John and I are members (along with Sean Aday, Deen Freelon and Marc Lynch) of a multi-author team which has been doing USIP sponsored work on new technology and the Arab Spring. The USIP has just “published a report”:http://www.usip.org/publications/blogs-and-bullets-ii-new-media-and-conflict-after-the-arab-spring based on our findings, which suggest that Twitter was rather more important as a way of conveying news _out of_ the region and towards an international audience, than as a means of communication within or across the affected countries.

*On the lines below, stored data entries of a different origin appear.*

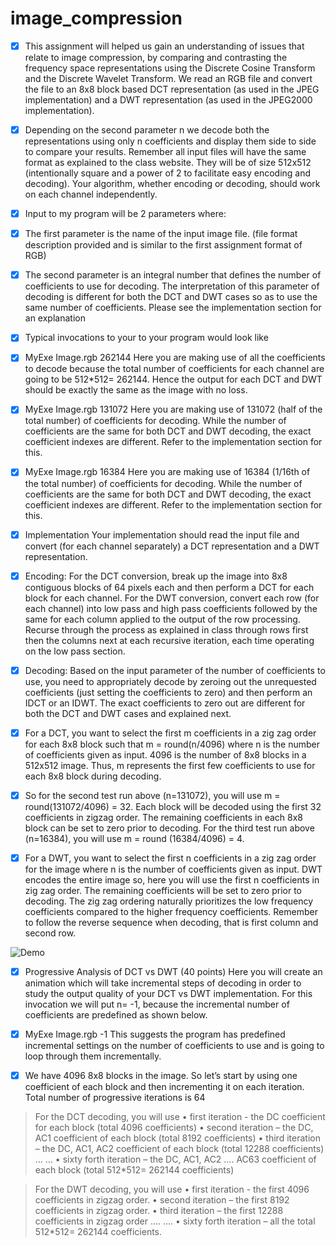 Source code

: # image_compression

- [x] This assignment will helped us gain an understanding of issues that relate to image compression, by comparing and contrasting the frequency space representations using the Discrete Cosine Transform and the Discrete Wavelet Transform. We  read an RGB file and convert the file to an 8x8 block based DCT representation (as used in the JPEG implementation) and a DWT representation (as used in the JPEG2000 implementation). 
- [x] Depending on the second parameter n we decode both the representations using only n coefficients and display them side to side to compare your results. Remember all input files will have the same format as explained to the class website. They will be of size 512x512 (intentionally square and a power of 2 to facilitate easy encoding and decoding). Your algorithm, whether encoding or decoding, should work on each channel independently.

- [x] Input to my program will be 2 parameters where:
- [x]	The first parameter is the name of the input image file. (file format description provided and is similar to the first assignment format of RGB)
- [x]	The second parameter is an integral number that defines the number of coefficients to use for decoding. The interpretation of this parameter of decoding is different for both the DCT and DWT cases so as to use the same number of coefficients. Please see the implementation section for an explanation
 
- [x] Typical invocations to your to your program would look like

- [x] MyExe Image.rgb 262144
Here you are making use of all the coefficients to decode because the total number of coefficients for each channel are going to be 512*512= 262144. Hence the output for each DCT and DWT should be exactly the same as the image with no loss. 

- [x] MyExe Image.rgb 131072
Here you are making use of 131072 (half of the total number) of coefficients for decoding. While the number of coefficients are the same for both DCT and DWT decoding, the exact coefficient indexes are different. Refer to the implementation section for this.

- [x] MyExe Image.rgb 16384
Here you are making use of 16384 (1/16th of the total number) of coefficients for decoding. While the number of coefficients are the same for both DCT and DWT decoding, the exact coefficient indexes are different. Refer to the implementation section for this.

- [x] Implementation 
Your implementation should read the input file and convert (for each channel separately) a DCT representation and a DWT representation.

- [x] Encoding:
For the DCT conversion, break up the image into 8x8 contiguous blocks of 64 pixels each and then perform a DCT for each block for each channel. For the DWT conversion, convert each row (for each channel) into low pass and high pass coefficients followed by the same for each column applied to the output of the row processing. Recurse through the process as explained in class through rows first then the columns next at each recursive iteration, each time operating on the low pass section. 

- [x] Decoding:
Based on the input parameter of the number of coefficients to use, you need to appropriately decode by zeroing out the unrequested coefficients (just setting the coefficients to zero) and then perform an IDCT or an IDWT. The exact coefficients to zero out are different for both the DCT and DWT cases and explained next.

- [x] For a DCT, you want to select the first m coefficients in a zig zag order for each 8x8 block such that m = round(n/4096) where n is the number of coefficients given as input. 4096 is the number of 8x8 blocks in a 512x512 image. Thus, m represents the first few coefficients to use for each 8x8 block during decoding. 
- [x] So for the second test run above (n=131072), you will use m = round(131072/4096) = 32. Each block will be decoded using the first 32 coefficients in zigzag order. The remaining coefficients in each 8x8 block can be set to zero prior to decoding. For the third test run above (n=16384), you will use m = round (16384/4096) = 4. 

- [x] For a DWT, you want to select the first n coefficients in a zig zag order for the image where n is the number of coefficients given as input. DWT encodes the entire image so, here you will use the first n coefficients in zig zag order. The remaining coefficients will be set to zero prior to decoding. The zig zag ordering naturally prioritizes the low frequency coefficients compared to the higher frequency coefficients. Remember to follow the reverse sequence when decoding, that is first column and second row.

![Demo](https://github.com/mukeshkdangi/image_compression/blob/master/Webp.net-gifmaker.gif)
- [x] Progressive Analysis of DCT vs DWT (40 points)
Here you will create an animation which will take incremental steps of decoding in order to study the output quality of your DCT vs DWT implementation. For this invocation we will put n= -1, because the incremental number of coefficients are predefined as shown below.

- [x] MyExe Image.rgb -1
This suggests the program has predefined incremental settings on the number of coefficients to use and is going to loop through them incrementally. 

- [x] We have 4096 8x8 blocks in the image. So let’s start by using one coefficient of each block and then incrementing it on each iteration. Total number of progressive iterations is 64

> For the DCT decoding, you will use 
•	first iteration - the DC coefficient for each block (total 4096 coefficients)
•	second iteration – the DC, AC1 coefficient of each block (total 8192 coefficients)
•	third iteration – the DC, AC1, AC2 coefficient of each block (total 12288  coefficients)
…
…
•	sixty forth iteration – the DC, AC1, AC2 …. AC63 coefficient of each block (total 512*512= 262144 coefficients)


> For the DWT decoding, you will use 
•	first iteration - the first 4096 coefficients in zigzag order.
•	second iteration – the first 8192 coefficients in zigzag order.
•	third iteration – the first 12288  coefficients in zigzag order
….
….
•	sixty forth iteration – all the total 512*512= 262144 coefficients.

bq. If the audience is primarily local, then information consumption is more likely to play a significant role in mobilizing protest or affecting dynamics on the ground. If the audience is regional or even global, then new media is arguably functioning as a megaphone, generating external attention from citizens, news media, and governments outside of the country. The mechanism by which it achieves this function might be called bridging. Bridging is particularly valuable when traditional news sources are unavailable or regulated by the government, or when violence or repression makes it difficult for mainstream media to directly cover an unfolding story. For example, the Tunisian government tightly controlled themainstream Tunisian media, making information available online all the more valuable. But in more open polities, which tolerate a higher degree of press freedom within their authoritarian
structure, the Internet would become only one part of a complex media ecosystem. New media and user-generated content may also have mattered disproportionately in relatively distant cases such as Yemen, where few mainstream media had bureaus, or Syria, where first extreme repression and then extreme violence made it difficult for foreign journalists to operate.

bq. The location-specific patterns in the bit.ly data examined thus far—temporary spikes in clicks that correspond to widely publicized events—suggest that bit.ly traffic largely consists of consumers outside of the countries where the protests took place. That is, it would appear that bit.ly, in part via Twitter, was functioning like a megaphone. For each protest event, we divided those who clicked on bit.ly links into three categories—those located within the country, those located outside of the country but still in the MENA region, and those located outside of the MENA region—and calculated the proportions of clicks from each category (figure 2).

bq. During all four of the protest events, the majority—and at times the vast majority—of clicks came from outside the country. Only in the case of Bahrain did a large percentage of clicks (37 percent) come from within the region. This is not a surprise, given that Internet penetration is much greater in many countries outside of the region than within the region. But the lack of surprise does not make the pattern any less important.